- **Exercise details**
Restate the entries below exactly, and keep all images out of the answer.

Records excerpted from a collection
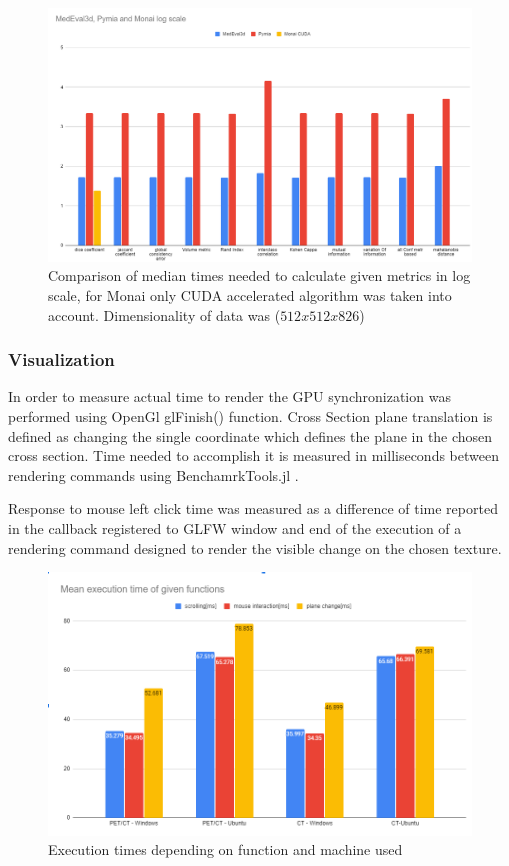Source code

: \documentclass{juliacon}
\begin{document}
\begin{figure}[h!]
	\centering
	\includegraphics[width=\columnwidth]{bk.png}
	\caption{Comparison of median times needed to calculate given metrics in log scale, for Monai only CUDA accelerated algorithm was taken into account. Dimensionality of data was ($ 512x512x826 $)  }
	\label{fig:bk}
\end{figure}

\subsubsection{Visualization}

In order to measure actual time to  render the GPU synchronization was performed using OpenGl  glFinish() function.
Cross Section plane translation is defined as changing the single coordinate which defines the plane in the chosen cross section. Time needed to accomplish it is measured in milliseconds between rendering commands using BenchamrkTools.jl \cite{BenchmarkTools}. 

Response to mouse left click time was measured as a difference of time reported in the callback registered to GLFW window and end of the execution of a rendering command designed to render the visible change on the chosen texture.

\begin{figure}[t!]
	\centering
	\includegraphics[width=\columnwidth]{Przechwytywanie.png}
	\caption{Execution times depending on function and machine used}
	\label{fig:Przechwytywanie}
	\centering
\end{figure}
\end{document}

- **Solution for this exercise**
Source code

: \documentclass{juliacon}
\begin{document}
\begin{figure}[h!]
	\centering
	\includegraphics[width=\columnwidth]{bk.png}
	\caption{Comparison of median times needed to calculate given metrics in log scale, for Monai only CUDA accelerated algorithm was taken into account. Dimensionality of data was ($ 512x512x826 $)  }
	\label{fig:bk}
\end{figure}

\subsubsection{Visualization}

In order to measure actual time to  render the GPU synchronization was performed using OpenGl  glFinish() function.
Cross Section plane translation is defined as changing the single coordinate which defines the plane in the chosen cross section. Time needed to accomplish it is measured in milliseconds between rendering commands using BenchamrkTools.jl \cite{BenchmarkTools}. 

Response to mouse left click time was measured as a difference of time reported in the callback registered to GLFW window and end of the execution of a rendering command designed to render the visible change on the chosen texture.

\begin{figure}[t!]
	\centering
	\includegraphics[width=\columnwidth]{Przechwytywanie.png}
	\caption{Execution times depending on function and machine used}
	\label{fig:Przechwytywanie}
	\centering
\end{figure}
\end{document}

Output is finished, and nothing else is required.